Whatever the layout, it was a great place to get good breakfast, snacks, other lighter food, drinks and desserts for what was a reasonable price by GHE standards. In fact, my impression was that most of the restaurants in the hotel, or at least in our end and floor of it, used the same kitchen, so Jaime and I were pretty pleased we found this one on the second day. $70 a day for fancy breakfast just wasn't what either of us wanted.
That being said, we did somehow find time to drink. In fact, one night we made our dinner out of drinks and bar food, pretty funny for two people who aren't generally heavy drinkers (Jaime especially). It wasn't hard to do when the setting was like this, though, and they brought us multi-tiered trays of nuts, olives, and high-end party mix with every round of drinks. For some reason, we just didn't feel like moving, especially when there was an extensive cocktail list to try!

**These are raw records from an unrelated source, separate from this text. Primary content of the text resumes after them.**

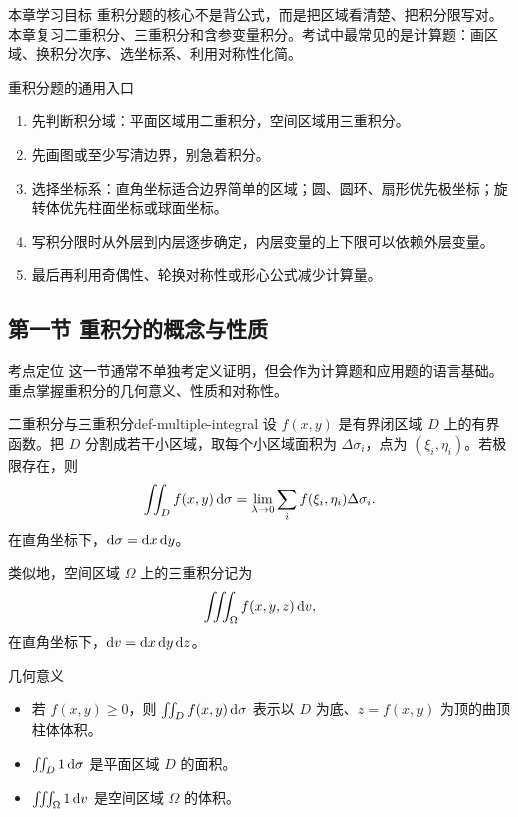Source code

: 
\begin{summarybox}{本章学习目标}
重积分题的核心不是背公式，而是把区域看清楚、把积分限写对。本章复习二重积分、三重积分和含参变量积分。考试中最常见的是计算题：画区域、换积分次序、选坐标系、利用对称性化简。
\end{summarybox}

\begin{methodbox}{重积分题的通用入口}
\begin{enumerate}
  \item 先判断积分域：平面区域用二重积分，空间区域用三重积分。
  \item 先画图或至少写清边界，别急着积分。
  \item 选择坐标系：直角坐标适合边界简单的区域；圆、圆环、扇形优先极坐标；旋转体优先柱面坐标或球面坐标。
  \item 写积分限时从外层到内层逐步确定，内层变量的上下限可以依赖外层变量。
  \item 最后再利用奇偶性、轮换对称性或形心公式减少计算量。
\end{enumerate}
\end{methodbox}

\subsection{第一节 重积分的概念与性质}

\begin{summarybox}{考点定位}
这一节通常不单独考定义证明，但会作为计算题和应用题的语言基础。重点掌握重积分的几何意义、性质和对称性。
\end{summarybox}

\begin{dy}{二重积分与三重积分}{def-multiple-integral}
设 $f(x,y)$ 是有界闭区域 $D$ 上的有界函数。把 $D$ 分割成若干小区域，取每个小区域面积为 $\Delta\sigma_i$，点为 $(\xi_i,\eta_i)$。若极限存在，则
\[
  \iint_D f(x,y)\dif\sigma
  =\lim_{\lambda\to0}\sum_i f(\xi_i,\eta_i)\Delta\sigma_i.
\]
在直角坐标下，$\dif\sigma=\dif x\dif y$。

类似地，空间区域 $\Omega$ 上的三重积分记为
\[
  \iiint_\Omega f(x,y,z)\dif v,
\]
在直角坐标下，$\dif v=\dif x\dif y\dif z$。
\end{dy}

\begin{summarybox}{几何意义}
\begin{itemize}
  \item 若 $f(x,y)\ge0$，则 $\iint_D f(x,y)\dif\sigma$ 表示以 $D$ 为底、$z=f(x,y)$ 为顶的曲顶柱体体积。
  \item $\iint_D 1\dif\sigma$ 是平面区域 $D$ 的面积。
  \item $\iiint_\Omega 1\dif v$ 是空间区域 $\Omega$ 的体积。
\end{itemize}
\end{summarybox}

First of all, the main dining room at the GHE really is one of those 19th-c. dining palaces, and it's been beautifully restored. Most of the seating is on the ground floor; it's possible to go up into the balcony, but I don't think there are any dining tables there. As you can see here, the stained glass truly is extraordinary, and musicians on the stage played both beautifully and discreetly. Given how much I generally hate live music at a restaurant, that last point was important to me!
Well, vodka at the GHE is not served in any ordinary shotglass; it's served in this miniature wineglass that must hold the equivalent of 2-3 shots per pour. (Jaime's IPhone is next to it for comparison.) Then, there was the vodka itself. It was smooth. It was warmish. It was oh so easy to drink. Unlike Jaime, I just couldn't do the "down in one" the waiter recommended, but even then it was completely pleasant--and completely unexpected. I now understood the Russian obsession with vodka, even though I switched from there to the yummy Ukrainian champagne. Jaime continued to show his respect for Russia by alternating vodka and champagne throughout our 4-hour meal.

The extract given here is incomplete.